Exercise directions — Return the line containing "## purchaseテーブル" and every line after it through the end of the entries below, with no other lines.

Data for analysis —
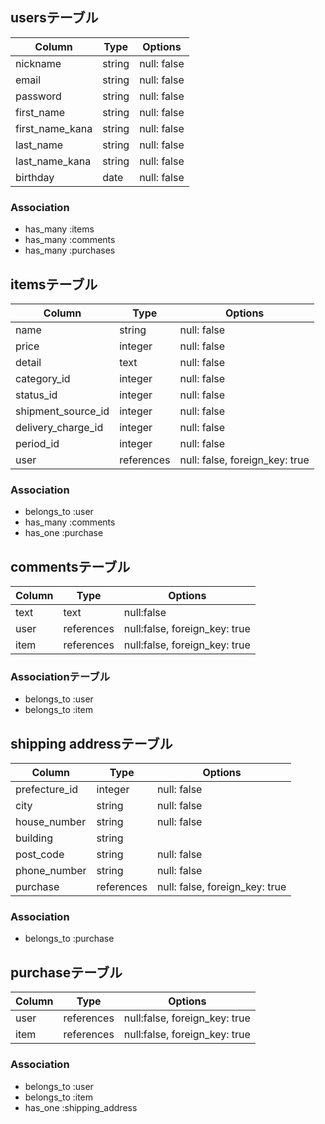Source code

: 

## usersテーブル

| Column           | Type         | Options              |
| ---------------- | ------------ | -------------------- |
| nickname         | string       | null: false          |
| email            | string       | null: false          |
| password         | string       | null: false          |
| first_name       | string       | null: false          |
| first_name_kana  | string       | null: false          |
| last_name        | string       | null: false          |
| last_name_kana   | string       | null: false          |
| birthday         | date         | null: false          |


### Association
- has_many :items
- has_many :comments
- has_many :purchases

## itemsテーブル

| Column              | Type         | Options                        |
| ------------------- | ------------ | -------------------------------|
| name                | string       | null: false                    |
| price               | integer      | null: false                    |
| detail              | text         | null: false                    |
| category_id         | integer      | null: false                    |
| status_id           | integer      | null: false                    |
| shipment_source_id  | integer      | null: false                    |
| delivery_charge_id  | integer      | null: false                    |
| period_id           | integer      | null: false                    |
| user                | references   | null: false, foreign_key: true |


### Association

- belongs_to :user
- has_many   :comments
- has_one    :purchase

## commentsテーブル

| Column | Type         | Options                       |
| ------ | ------------ | ------------------------------|
| text   | text         | null:false                    |
| user   | references   | null:false, foreign_key: true |
| item   | references   | null:false, foreign_key: true |

### Associationテーブル

- belongs_to :user
- belongs_to :item


## shipping addressテーブル

| Column          | Type         | Options                       |
| --------------- | ------------ | ------------------------------|
| prefecture_id   | integer      | null: false                   |
| city            | string       | null: false                   |
| house_number    | string       | null: false                   |
| building        | string       |                               |
| post_code       | string       | null: false                   |
| phone_number    | string       | null: false                   |
| purchase        | references   | null: false, foreign_key: true|

### Association
- belongs_to :purchase

## purchaseテーブル
| Column          | Type         | Options                       |
| --------------- | ------------ | ------------------------------|
| user            | references   | null:false, foreign_key: true |
| item            | references   | null:false, foreign_key: true |

### Association
- belongs_to :user
- belongs_to :item
- has_one    :shipping_address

Solution —
## purchaseテーブル
| Column          | Type         | Options                       |
| --------------- | ------------ | ------------------------------|
| user            | references   | null:false, foreign_key: true |
| item            | references   | null:false, foreign_key: true |

### Association
- belongs_to :user
- belongs_to :item
- has_one    :shipping_address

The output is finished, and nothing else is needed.